A library primarily for procedurally generating visual poems

Build Status Coverage Status

Acknowledgements

Conceptual writing handled by code is a fairly recent emergent field, so I would like to thank and acknowledge the following fellow travelers:

  • Thanks to Allison Parrish, whose pronouncing package I used. Parrish's poetic computation projects and poetry, such as Articulations, have also been highly inspiring.
  • Leonard Richardson's olipy is another generative text software library with similar (Oulipian) concerns to my own which experiments with Markov chains, Queneau assembly, and has other fun miscellaneous functions like swapping letters in a text with corrupt ASCII versions.
  • Riley Wong's poetry theremin transforms light sensor values into visual poems composed from words sampled from the poetry of the great modernist Mina Loy as well as Allen Ginsberg and William Carlos Williams, among others.

Try now

Colab (recommended for most)

You can install this software and launch the interactive menu for creating visual poems from the following link to a Jupyter notebook hosted on Google Colab.

Note: this will only work on desktop and tablet effectively because of screen-size issues. Keep this readme open to consult for reference.

On Your Computer

Alternatively, if you install this on your own machine (see below), you can initalize the interactive menu by running the following command from a terminal/shell: generative-poetry-cli

What is this?

This software library contains various constraint-based procedures for stochastically generating concrete poetry (a.k.a. visual poetry) as a PDF or to the terminal. Most of these procedures are interactive and designed to be used and re-used once you learn to "play the game" by exploiting the rules of the procedure. All these procedures rely on common building blocks, after all. When you provide a list of input words, hidden algorithms find words related to those: phonetically or by way of meaning or context (more on this below). The words are then joined with various connectors depending on the procedure: random conjunctions and punctuation, related words (often creating stochastically generated puns and prosody as well as aberrations of syntax), mathematical symbols, uniform space, variable space.

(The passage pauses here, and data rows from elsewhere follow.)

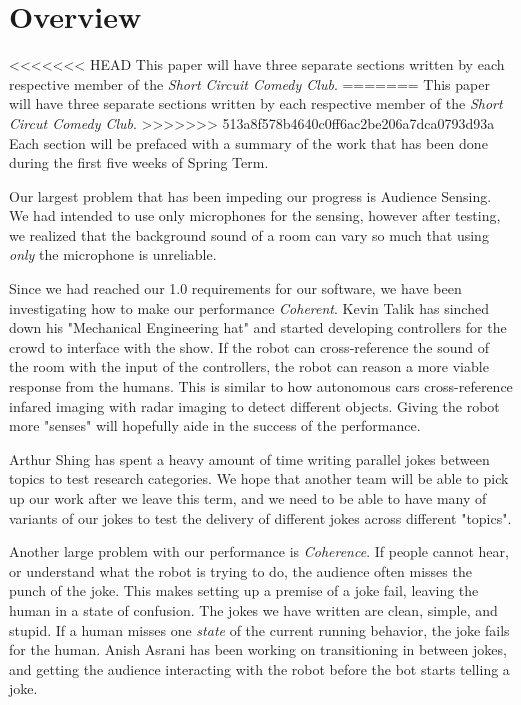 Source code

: \documentclass[onecolumn, draftclsnofoot,10pt, compsoc]{IEEEtran}
\begin{document}
\section{Overview}
<<<<<<< HEAD
	This paper will have three separate sections written by each respective member of the \textit{Short Circuit Comedy Club}.
=======
	This paper will have three separate sections written by each respective member of the \textit{Short Circut Comedy Club}. 
>>>>>>> 513a8f578b4640c0ff6ac2be206a7dca0793d93a
Each section will be prefaced with a summary of the work that has been done during the first five weeks of Spring Term.


Our largest problem that has been impeding our progress is Audience Sensing.
We had intended to use only microphones for the sensing, however after testing, we realized that the background sound of a room can vary so much that using \textit{only} the microphone is unreliable.

Since we had reached our 1.0 requirements for our software, we have been investigating how to make our performance \textit{Coherent}. Kevin Talik has sinched down his "Mechanical Engineering hat" and started developing controllers for the crowd to interface with the show. If the robot can cross-reference the sound of the room with the input of the controllers, the robot can reason a more viable response from the humans. This is similar to how autonomous cars cross-reference infared imaging with radar imaging to detect different objects. Giving the robot more "senses" will hopefully aide in the success of the performance.

Arthur Shing has spent a heavy amount of time writing parallel jokes between topics to test research categories. We hope that another team will be able to pick up our work after we leave this term, and we need to be able to have many of variants of our jokes to test the delivery of different jokes across different "topics".

Another large problem with our performance is \textit{Coherence}. If people cannot hear, or understand what the robot is trying to do, the audience often misses the punch of the joke.
This makes setting up a premise of a joke fail, leaving the human in a state of confusion. The jokes we have written are clean, simple, and stupid. If a human misses one \textit{state} of the current running behavior, the joke fails for the human.
Anish Asrani has been working on transitioning in between jokes, and getting the audience interacting with the robot before the bot starts telling a joke.
\end{document}
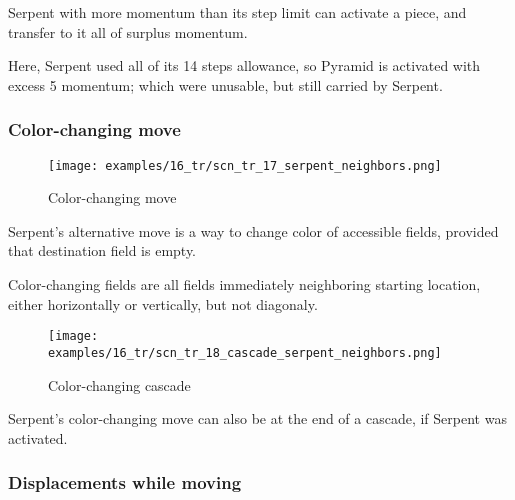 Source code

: Serpent with more momentum than its step limit can activate a piece, and
transfer to it all of surplus momentum.

Here, Serpent used all of its 14 steps allowance, so Pyramid is activated with
excess 5 momentum; which were unusable, but still carried by Serpent.

\clearpage %

\subsubsection*{Color-changing move}
\label{sec:Tamoanchan Revisited/Serpent/Movement/Color-changing move}

\noindent
\begin{minipage}{\textwidth}
\begin{wrapfigure}[9]{l}{0.4\textwidth}
\centering
\texttt{[image: examples/16\_tr/scn\_tr\_17\_serpent\_neighbors.png]}
\caption{Color-changing move}
\label{fig:scn_tr_17_serpent_neighbors}
\end{wrapfigure}
Serpent's alternative move is a way to change color of accessible fields,
provided that destination field is empty.

\mbox{}\newline %
Color-changing fields are all fields immediately neighboring starting
location, either horizontally or vertically, but not diagonaly.
\end{minipage}

\vspace*{2.9\baselineskip}
\noindent
\begin{minipage}{\textwidth}
\begin{wrapfigure}[3]{l}{0.4\textwidth}
\centering
\texttt{[image: examples/16\_tr/scn\_tr\_18\_cascade\_serpent\_neighbors.png]}
\caption{Color-changing cascade}
\label{fig:scn_tr_18_cascade_serpent_neighbors}
\end{wrapfigure}
Serpent's color-changing move can also be at the end of a cascade,
if Serpent was activated.
\end{minipage}

\clearpage %

\subsubsection*{Displacements while moving}
\label{sec:Tamoanchan Revisited/Serpent/Movement/Displacements while moving}

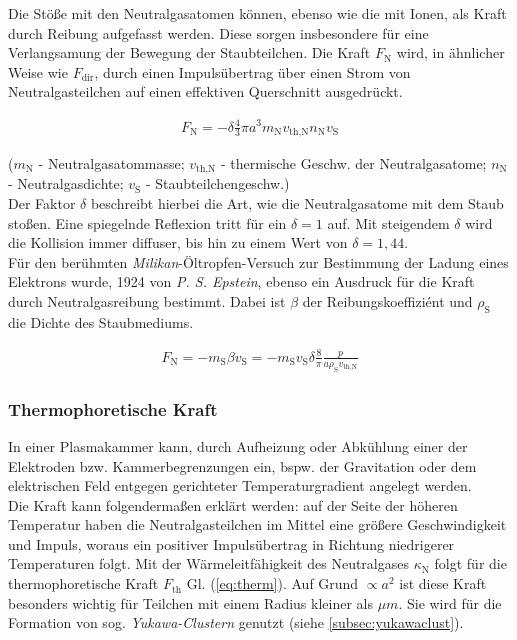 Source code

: \documentclass[numbers=noenddot,a4paper]{scrartcl}
\newcommand{\ix}[1]{_\text{#1}}
\newcommand{\tilt}[1]{\textit{#1}}
\begin{document}
				Die Stöße mit den Neutralgasatomen können, ebenso wie die mit Ionen, als Kraft durch Reibung aufgefasst werden. Diese sorgen insbesondere für eine Verlangsamung der Bewegung der Staubteilchen. Die Kraft $F\ix{N}$ wird, in ähnlicher Weise wie $F\ix{dir}$, durch einen Impulsübertrag über einen Strom von Neutralgasteilchen auf einen effektiven Querschnitt ausgedrückt.
				
					\begin{align}
						F\ix{N}=-\delta\frac{4}{3}\pi a^3m\ix{N}v\ix{th,N}n\ix{N}v\ix{S}
					\end{align}
					
				($m\ix{N}$ - Neutralgasatommasse; $v\ix{th,N}$ - thermische Geschw. der Neutralgasatome; $n\ix{N}$ - Neutralgasdichte; $v\ix{S}$ - Staubteilchengeschw.)\\
				Der Faktor $\delta$ beschreibt hierbei die Art, wie die Neutralgasatome mit dem Staub stoßen. Eine spiegelnde Reflexion tritt für ein $\delta=1$ auf. Mit steigendem $\delta$ wird die Kollision immer diffuser, bis hin zu einem Wert von $\delta=1,44$.\\
				Für den berühmten \tilt{Milikan}-Öltropfen-Versuch zur Bestimmung der Ladung eines Elektrons wurde, 1924 von \tilt{P. S. Epstein}, ebenso ein Ausdruck für die Kraft durch Neutralgasreibung bestimmt. Dabei ist $\beta$ der Reibungskoeffiziént und $\rho\ix{S}$ die Dichte des Staubmediums.
				
					\begin{align}
						F\ix{N}=-m\ix{S}\beta v\ix{S}=-m\ix{S}v\ix{S}\delta\frac{8}{\pi}\frac{p}{a\rho\ix{S}v\ix{th,N}}
					\end{align}
					
			\subsubsection{Thermophoretische Kraft}\label{subsub:therm}
	
				In einer Plasmakammer kann, durch Aufheizung oder Abkühlung einer der Elektroden bzw. Kammerbegrenzungen ein, bspw. der Gravitation oder dem elektrischen Feld entgegen gerichteter Temperaturgradient angelegt werden.\\
				Die Kraft kann folgendermaßen erklärt werden: auf der Seite der höheren Temperatur haben die Neutralgasteilchen im Mittel eine größere Geschwindigkeit und Impuls, woraus ein positiver Impulsübertrag in Richtung niedrigerer Temperaturen folgt.	Mit der Wärmeleitfähigkeit des Neutralgases $\kappa\ix{N}$ folgt für die thermophoretische Kraft $F\ix{th}$ Gl. (\ref{eq:therm}). Auf Grund $\propto a^2$ ist diese Kraft besonders wichtig für Teilchen mit einem Radius kleiner als $\unit{\mu m}$. Sie wird für die Formation von sog. \tilt{Yukawa-Clustern} genutzt (siehe \ref{subsec:yukawaclust}).
				
\end{document}
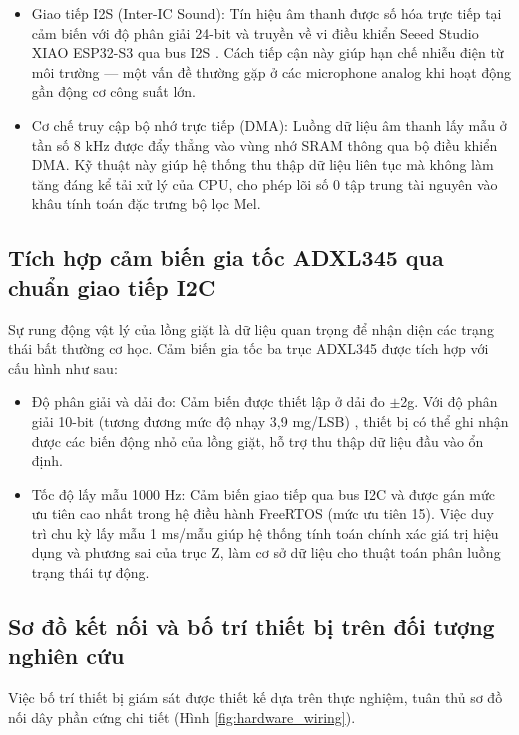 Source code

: \begin{itemize}
    \item Giao tiếp I2S (Inter-IC Sound): Tín hiệu âm thanh được số hóa trực tiếp tại cảm biến với độ phân giải 24-bit và truyền về vi điều khiển Seeed Studio XIAO ESP32-S3 qua bus I2S \cite{ref_2_inmp441}. Cách tiếp cận này giúp hạn chế nhiễu điện từ môi trường — một vấn đề thường gặp ở các microphone analog khi hoạt động gần động cơ công suất lớn.
    \item Cơ chế truy cập bộ nhớ trực tiếp (DMA): Luồng dữ liệu âm thanh lấy mẫu ở tần số 8 kHz được đẩy thẳng vào vùng nhớ SRAM thông qua bộ điều khiển DMA. Kỹ thuật này giúp hệ thống thu thập dữ liệu liên tục mà không làm tăng đáng kể tải xử lý của CPU, cho phép lõi số 0 tập trung tài nguyên vào khâu tính toán đặc trưng bộ lọc Mel.
\end{itemize}

\subsection{Tích hợp cảm biến gia tốc ADXL345 qua chuẩn giao tiếp I2C}

Sự rung động vật lý của lồng giặt là dữ liệu quan trọng để nhận diện các trạng thái bất thường cơ học. Cảm biến gia tốc ba trục ADXL345 được tích hợp với cấu hình như sau:

\begin{itemize}
    \item Độ phân giải và dải đo: Cảm biến được thiết lập ở dải đo $\pm$2g. Với độ phân giải 10-bit (tương đương mức độ nhạy 3,9 mg/LSB) \cite{ref_2_adxl345}, thiết bị có thể ghi nhận được các biến động nhỏ của lồng giặt, hỗ trợ thu thập dữ liệu đầu vào ổn định.
    \item Tốc độ lấy mẫu 1000 Hz: Cảm biến giao tiếp qua bus I2C và được gán mức ưu tiên cao nhất trong hệ điều hành FreeRTOS (mức ưu tiên 15). Việc duy trì chu kỳ lấy mẫu 1 ms/mẫu giúp hệ thống tính toán chính xác giá trị hiệu dụng và phương sai của trục Z, làm cơ sở dữ liệu cho thuật toán phân luồng trạng thái tự động.
\end{itemize}

\subsection{Sơ đồ kết nối và bố trí thiết bị trên đối tượng nghiên cứu}

Việc bố trí thiết bị giám sát được thiết kế dựa trên thực nghiệm, tuân thủ sơ đồ nối dây phần cứng chi tiết (Hình \ref{fig:hardware_wiring}).

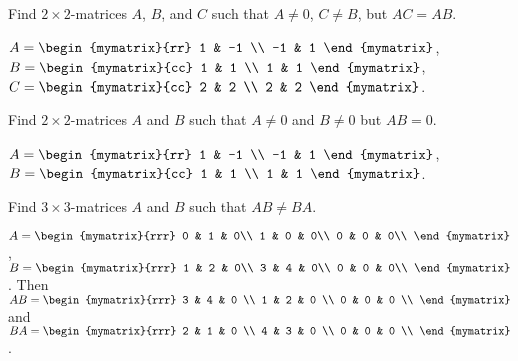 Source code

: \begin{ex}
  Find $2\times 2$-matrices $A$, $B$, and $C$ such that
  $A\neq 0$, $C\neq B$,
  but $AC=AB$. 
  \begin{sol}
    $A = \begin{mymatrix}{rr}
      1 & -1 \\
      -1 & 1
    \end{mymatrix}$, $B = \begin{mymatrix}{cc}
      1 & 1 \\
      1 & 1
    \end{mymatrix}$, $C = \begin{mymatrix}{cc}
      2 & 2 \\
      2 & 2
    \end{mymatrix}$. 
  \end{sol}
\end{ex}

\begin{ex}
  Find $2\times 2$-matrices $A$ and $B$ such that $A \neq 0$
  and $B \neq 0$ but $AB = 0$.
  \begin{sol}
    $A = \begin{mymatrix}{rr}
      1 & -1 \\
      -1 & 1
    \end{mymatrix}$, $B = \begin{mymatrix}{cc}
      1 & 1 \\
      1 & 1
    \end{mymatrix}$. 
  \end{sol}
\end{ex}

\begin{ex}
  Find $3 \times 3$-matrices $A$ and $B$ such that $AB \neq BA$.
  \begin{sol}
    $A = \begin{mymatrix}{rrr}
      0 & 1 & 0\\
      1 & 0 & 0\\
      0 & 0 & 0\\
    \end{mymatrix}$, $B = \begin{mymatrix}{rrr}
      1 & 2 & 0\\
      3 & 4 & 0\\
      0 & 0 & 0\\
    \end{mymatrix}$. Then 
    $AB=
    \begin{mymatrix}{rrr}
      3 & 4 & 0 \\
      1 & 2 & 0 \\
      0 & 0 & 0 \\
    \end{mymatrix}$ and $BA = 
    \begin{mymatrix}{rrr}
      2 & 1 & 0 \\
      4 & 3 & 0 \\
      0 & 0 & 0 \\
    \end{mymatrix}$.
  \end{sol}
\end{ex}

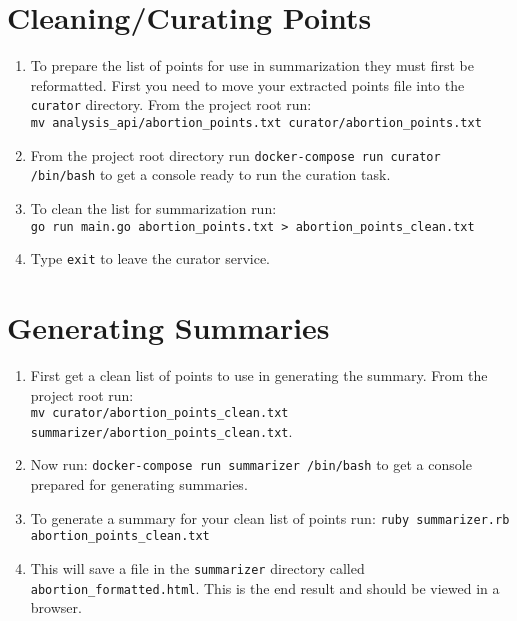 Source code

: \section{Cleaning/Curating Points}
\begin{enumerate}
	\item{To prepare the list of points for use in summarization they must first be reformatted. First you need to move your extracted points file into the \texttt{curator} directory. From the project root run: \\ \texttt{mv analysis\_api/abortion\_points.txt curator/abortion\_points.txt}}
	\item{From the project root directory run \texttt{docker-compose run curator /bin/bash} to get a console ready to run the curation task.}
	\item{To clean the list for summarization run: \\ \texttt{go run main.go abortion\_points.txt > abortion\_points\_clean.txt}}
    \item{Type \texttt{exit} to leave the curator service.}
\end{enumerate}

\section{Generating Summaries}
\begin{enumerate}
	\item{First get a clean list of points to use in generating the summary. From the project root run: \\ \texttt{mv curator/abortion\_points\_clean.txt summarizer/abortion\_points\_clean.txt}.}
	\item{Now run: \texttt{docker-compose run summarizer /bin/bash} to get a console prepared for generating summaries.}
	\item{To generate a summary for your clean list of points run: \texttt{ruby summarizer.rb abortion\_points\_clean.txt}}
	\item{This will save a file in the \texttt{summarizer} directory called \texttt{abortion\_formatted.html}. This is the end result and should be viewed in a browser.}
\end{enumerate}

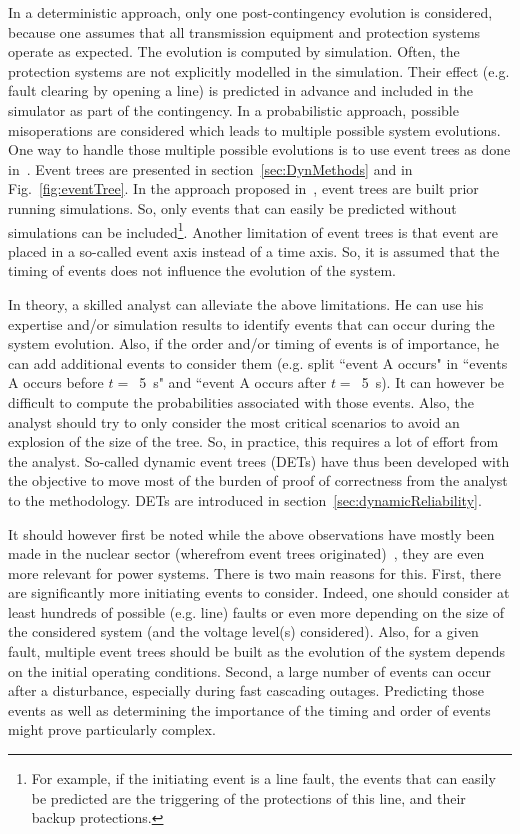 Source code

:In a deterministic approach, only one post-contingency evolution is considered, because one assumes that all transmission equipment and protection systems operate as expected. The evolution is computed by simulation. Often, the protection systems are not explicitly modelled in the simulation. Their effect (e.g. fault clearing by opening a line) is predicted in advance and included in the simulator as part of the contingency. In a probabilistic approach, possible misoperations are considered which leads to multiple possible system evolutions. One way to handle those multiple possible evolutions is to use event trees as done in~\cite{Haarla, GridPSA}. Event trees are presented in section~\ref{sec:DynMethods} and in Fig.~\ref{fig:eventTree}. In the approach proposed in~\cite{Haarla, GridPSA}, event trees are built prior running simulations. So, only events that can easily be predicted without simulations can be included\footnote{For example, if the initiating event is a line fault, the events that can easily be predicted are the triggering of the protections of this line, and their backup protections.}. Another limitation of event trees is that event are placed in a so-called event axis instead of a time axis. So, it is assumed that the timing of events does not influence the evolution of the system.

In theory, a skilled analyst can alleviate the above limitations. He can use his expertise and/or simulation results to identify events that can occur during the system evolution. Also, if the order and/or timing of events is of importance, he can add additional events to consider them (e.g. split ``event A occurs" in ``events A occurs before \(t=\)~5~s" and ``event A occurs after \(t=\)~5~s). It can however be difficult to compute the probabilities associated with those events. Also, the analyst should try to only consider the most critical scenarios to avoid an explosion of the size of the tree. So, in practice, this requires a lot of effort from the analyst. So-called dynamic event trees (DETs) have thus been developed with the objective to move most of the burden of proof of correctness from the analyst to the methodology. DETs are introduced in section~\ref{sec:dynamicReliability}.

It should however first be noted while the above observations have mostly been made in the nuclear sector (wherefrom event trees originated)~\cite{LabeauTowards}, they are even more relevant for power systems. There is two main reasons for this. First, there are significantly more initiating events to consider. Indeed, one should consider at least hundreds of possible (e.g. line) faults or even more depending on the size of the considered system (and the voltage level(s) considered). Also, for a given fault, multiple event trees should be built as the evolution of the system depends on the initial operating conditions. Second, a large number of events can occur after a disturbance, especially during fast cascading outages. Predicting those events as well as determining the importance of the timing and order of events might prove particularly complex.

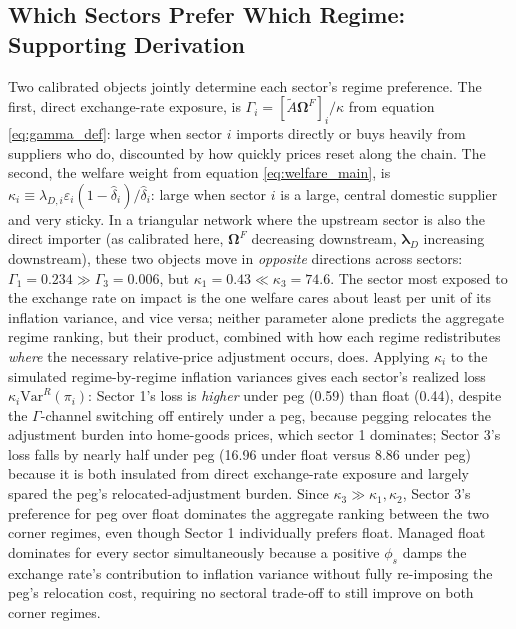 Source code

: \documentclass[12pt]{article}
\begin{document}
\subsection{Which Sectors Prefer Which Regime: Supporting Derivation}
\label{app:sector_pref}

Two calibrated objects jointly determine each sector's regime preference. The first, direct
exchange-rate exposure, is $\Gamma_i=[\tilde A\bm\Omega^F]_i/\kappa$ from equation
\eqref{eq:gamma_def}: large when sector $i$ imports directly or buys heavily from suppliers who do,
discounted by how quickly prices reset along the chain. The second, the welfare weight from equation
\eqref{eq:welfare_main}, is $\kappa_i\equiv\lambda_{D,i}\varepsilon_i(1-\hat\delta_i)/\hat\delta_i$:
large when sector $i$ is a large, central domestic supplier and very sticky. In a triangular network
where the upstream sector is also the direct importer (as calibrated here, $\bm\Omega^F$ decreasing
downstream, $\bm\lambda_D$ increasing downstream), these two objects move in \emph{opposite}
directions across sectors: $\Gamma_1=0.234\gg\Gamma_3=0.006$, but $\kappa_1=0.43\ll\kappa_3=74.6$. The
sector most exposed to the exchange rate on impact is the one welfare cares about least per unit of
its inflation variance, and vice versa; neither parameter alone predicts the aggregate regime
ranking, but their product, combined with how each regime redistributes \emph{where} the necessary
relative-price adjustment occurs, does. Applying $\kappa_i$ to the simulated regime-by-regime
inflation variances gives each sector's realized loss $\kappa_i\mathrm{Var}^R(\pi_i)$: Sector 1's loss
is \emph{higher} under peg (0.59) than float (0.44), despite the $\Gamma$-channel switching off
entirely under a peg, because pegging relocates the adjustment burden into home-goods prices, which
sector 1 dominates; Sector 3's loss falls by nearly half under peg (16.96 under float versus 8.86
under peg) because it is both insulated from direct exchange-rate exposure and largely spared the
peg's relocated-adjustment burden. Since $\kappa_3\gg\kappa_1,\kappa_2$, Sector 3's preference for peg
over float dominates the aggregate ranking between the two corner regimes, even though Sector 1
individually prefers float. Managed float dominates for every sector simultaneously because a positive
$\phi_s$ damps the exchange rate's contribution to inflation variance without fully re-imposing the
peg's relocation cost, requiring no sectoral trade-off to still improve on both corner regimes.
\end{document}
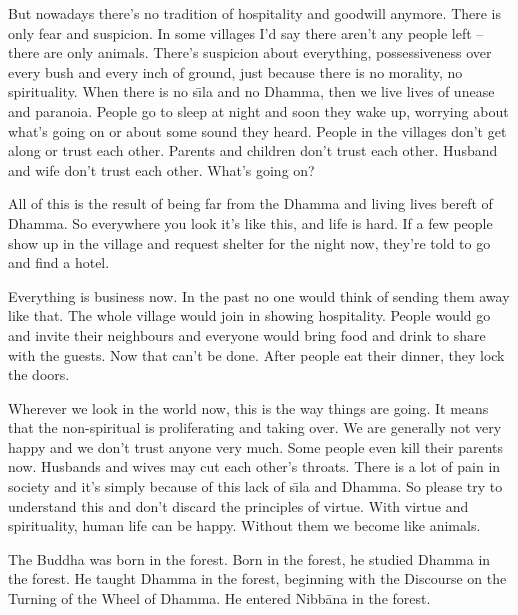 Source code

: But nowadays there's no tradition of hospitality and goodwill anymore. There is only fear and suspicion. In some villages I'd say there aren't any people left -- there are only animals. There's suspicion about everything, possessiveness over every bush and every inch of ground, just because there is no morality, no spirituality. When there is no s\={\i}la and no Dhamma, then we live lives of unease and paranoia. People go to sleep at night and soon they wake up, worrying about what's going on or about some sound they heard. People in the villages don't get along or trust each other. Parents and children don't trust each other. Husband and wife don't trust each other. What's going on? 

All of this is the result of being far from the Dhamma and living lives bereft of Dhamma. So everywhere you look it's like this, and life is hard. If a few people show up in the village and request shelter for the night now, they're told to go and find a hotel. 

Everything is business now. In the past no one would think of sending them away like that. The whole village would join in showing hospitality. People would go and invite their neighbours and everyone would bring food and drink to share with the guests. Now that can't be done. After people eat their dinner, they lock the doors. 

Wherever we look in the world now, this is the way things are going. It means that the non-spiritual is proliferating and taking over. We are generally not very happy and we don't trust anyone very much. Some people even kill their parents now. Husbands and wives may cut each other's throats. There is a lot of pain in society and it's simply because of this lack of s\={\i}la and Dhamma. So please try to understand this and don't discard the principles of virtue. With virtue and spirituality, human life can be happy. Without them we become like animals. 

The Buddha was born in the forest. Born in the forest, he studied Dhamma in the forest. He taught Dhamma in the forest, beginning with the Discourse on the Turning of the Wheel of Dhamma. He entered Nibb\=ana in the forest. 

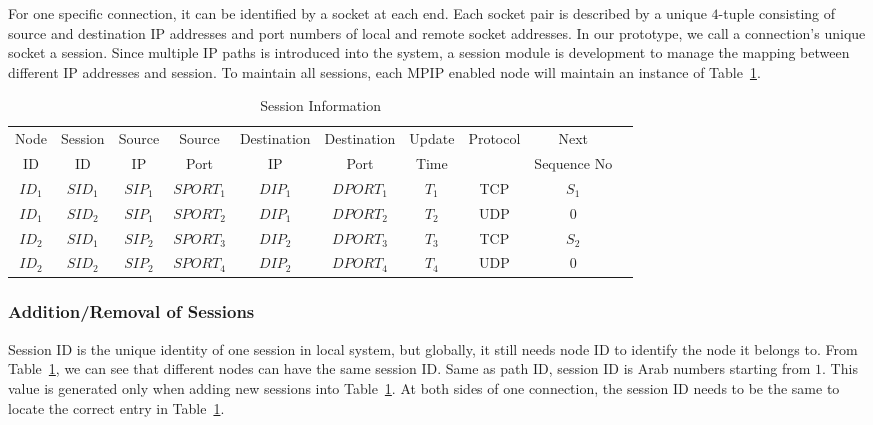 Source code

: For one specific connection, it can be identified by a socket at each end.  Each socket pair is described by a unique $4$-tuple consisting of source and destination IP addresses and port numbers of local and remote socket addresses. In our prototype, we call a connection\textquoteright s unique socket a session. Since multiple IP paths is introduced into the system, a session module is development to manage the mapping between different IP addresses and session. To maintain all sessions, each MPIP enabled node will maintain an instance of Table~\ref{tb.ss}.

\begin{table}
\caption{\label{tb.ss}Session Information}
\centering
\begin{tabular}{|c|c|c|c|c|c|c|c|c|c|}
\hline
Node  & Session &  Source &  Source & Destination & Destination & Update  & Protocol  &    Next      \\
  ID  &   ID    &    IP   &   Port  &     IP      &    Port     &  Time   &           &  Sequence No \\
\hline
${ID}_1$&${SID}_1$&${SIP}_{1}$&${SPORT}_{1}$&${DIP}_{1}$&${DPORT}_{1}$&$T_1$&TCP&$S_1$               \\
\hline
${ID}_1$&${SID}_2$&${SIP}_{1}$&${SPORT}_{2}$&${DIP}_{1}$&${DPORT}_{2}$&$T_2$&UDP&$0$                 \\
\hline
${ID}_2$&${SID}_1$&${SIP}_{2}$&${SPORT}_{3}$&${DIP}_{2}$&${DPORT}_{3}$&$T_3$&TCP&$S_2$              \\
\hline
${ID}_2$&${SID}_2$&${SIP}_{2}$&${SPORT}_{4}$&${DIP}_{2}$&${DPORT}_{4}$&$T_4$&UDP&$0$                 \\
\hline
\end{tabular}
\end{table}


\subsubsection{Addition/Removal of Sessions}

Session ID is the unique identity of one session in local system, but globally, it still needs node ID to identify the node it belongs to. From Table~\ref{tb.ss}, we can see that different nodes can have the same session ID. Same as path ID, session ID is Arab numbers starting from $1$. This value is generated only when adding new sessions into Table~\ref{tb.ss}. At both sides of one connection, the session ID needs to be the same to locate the correct entry in Table~\ref{tb.ss}.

The visual poems this produces are interesting for two reasons. As readers, we are trained to read horizontally and sometimes vertically, so we draw connections based on the spatial proximity of words on a page or on a screen. We also draw connections between words with similar meanings or similar sounds to one another. When reading many of these procedurally generated poems, it is easy to suspend one's disbelief and invent a context or reading for what is happening, or try to find a meaning or intention in a seemingly enigmatic or ambiguous word choice or phrasing when the execution of the code, which is not a human author, had no ascribed intents. In this sense, these poems are similar to abstract paintings in which paint is thrown onto the canvas, or to a Rorschach test. They are, for the most part, suggestive optical illusions, engineered by chance and a choice palette of words rather than paints. Nonetheless, the way some lines weave between prosody, pun, meaning, syntax and all these elements' destruction in pure nonsense creates an amusing and unique 21st century voice that reflects the chaotic nature of the Internet itself, home to literary gems and templated spam alike, and the questionable faith of many in the eventual emergence of a sentient artificial intelligence capable of thought and writing which adopts human concerns, style, and syntax.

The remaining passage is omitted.